# How to understand Fe and Fi users



## ENTJudgement (Oct 6, 2013)

So as an ENTJ I've always found it extremely difficult to really understand Fe and Fi users, I generally have to just decide whether I like/owe this person enough to play along with his/her demands/opinions when their decisions were made emotionally meaning I can never really understand it and just dismiss it as doing them a favor.

Example:
We are driving to our vacation, my ex gf and I decide that we're hungry so we want to stop for food, IMO obviously we would stop at somewhere along the way (efficient, logically sound, makes sense) but she wants to go to some far away place coz her friend told her about this place that had good reviews so I ask her why that place is worth driving 25kms for and she said "she just felt like it" (Deviating from our plan, inefficient, illogical). 

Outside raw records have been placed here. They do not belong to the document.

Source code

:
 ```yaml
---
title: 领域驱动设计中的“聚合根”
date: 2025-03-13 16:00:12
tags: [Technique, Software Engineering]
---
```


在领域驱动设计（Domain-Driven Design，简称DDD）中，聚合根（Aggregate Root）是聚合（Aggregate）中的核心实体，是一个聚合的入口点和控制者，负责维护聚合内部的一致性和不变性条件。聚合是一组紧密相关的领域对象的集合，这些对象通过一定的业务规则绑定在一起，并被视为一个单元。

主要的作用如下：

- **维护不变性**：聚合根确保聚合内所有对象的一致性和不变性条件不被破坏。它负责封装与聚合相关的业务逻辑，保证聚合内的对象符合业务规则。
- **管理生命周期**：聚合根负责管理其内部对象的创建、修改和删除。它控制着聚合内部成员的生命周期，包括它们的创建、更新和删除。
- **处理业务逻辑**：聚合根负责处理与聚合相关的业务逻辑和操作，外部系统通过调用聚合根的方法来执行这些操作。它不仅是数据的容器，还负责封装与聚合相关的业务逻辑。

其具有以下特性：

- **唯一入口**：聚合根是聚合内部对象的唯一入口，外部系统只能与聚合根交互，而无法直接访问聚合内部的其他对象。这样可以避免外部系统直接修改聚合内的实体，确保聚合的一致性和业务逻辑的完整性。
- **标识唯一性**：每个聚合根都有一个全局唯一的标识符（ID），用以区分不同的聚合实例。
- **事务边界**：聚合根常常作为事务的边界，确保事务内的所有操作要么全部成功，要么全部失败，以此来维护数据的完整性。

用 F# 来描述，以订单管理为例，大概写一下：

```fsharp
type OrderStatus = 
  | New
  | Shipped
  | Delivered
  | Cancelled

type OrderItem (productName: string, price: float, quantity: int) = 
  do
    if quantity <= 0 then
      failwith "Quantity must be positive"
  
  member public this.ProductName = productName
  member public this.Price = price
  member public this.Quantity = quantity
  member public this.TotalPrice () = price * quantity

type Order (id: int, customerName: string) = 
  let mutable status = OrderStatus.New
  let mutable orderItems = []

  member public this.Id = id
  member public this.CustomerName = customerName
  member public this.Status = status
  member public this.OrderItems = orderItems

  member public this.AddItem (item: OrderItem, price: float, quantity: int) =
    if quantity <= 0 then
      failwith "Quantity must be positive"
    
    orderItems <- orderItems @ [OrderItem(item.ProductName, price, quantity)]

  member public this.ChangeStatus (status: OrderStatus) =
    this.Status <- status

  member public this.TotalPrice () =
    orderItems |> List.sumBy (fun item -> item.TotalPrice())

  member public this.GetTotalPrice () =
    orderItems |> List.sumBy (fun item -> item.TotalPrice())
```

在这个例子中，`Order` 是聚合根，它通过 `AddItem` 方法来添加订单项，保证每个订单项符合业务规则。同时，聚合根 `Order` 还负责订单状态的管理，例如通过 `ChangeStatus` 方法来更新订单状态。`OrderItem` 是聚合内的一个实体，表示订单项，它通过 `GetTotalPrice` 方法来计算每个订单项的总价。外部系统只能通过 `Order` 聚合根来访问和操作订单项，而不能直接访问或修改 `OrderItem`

Can I understand this decision from her? No, seems illogical, inefficient and abit stupid considering I specifically asked whether that place was soooo amazing that its worth driving 25kms out of our way for and she didn't give any reason as to why it was worth it i.e it's a Michelin star restaurant or it's the only place in the country that serves a particular cuisine meaning we could try something new, literally no reason besides she "felt like it" wtf?

How are you supposed to understand other people's feelings? It just feels like I'm catering to a princess.


----------



## Evitez/Le/Divan (Feb 9, 2021)

I don't know if I am NT. 

I think it's pretty useless too but I think the big problem is the "understand". I don't see anything too understand, the girl don't understand herself so. Just accept it ( the love worth 25km lol)


----------



## Handsome Dyke (Oct 4, 2012)

It's nothing but personal preference, which is not the same thing as emotions. 

Maybe some people aren't very good at explaining why they prefer what they prefer or they don't feel that any explanation is necessary.


----------



## DOGSOUP (Jan 29, 2016)

I recently made a thread about this (got pretty exemplary reaction from an INTJ too) Fe + setting the pace see post #10 for my clarification.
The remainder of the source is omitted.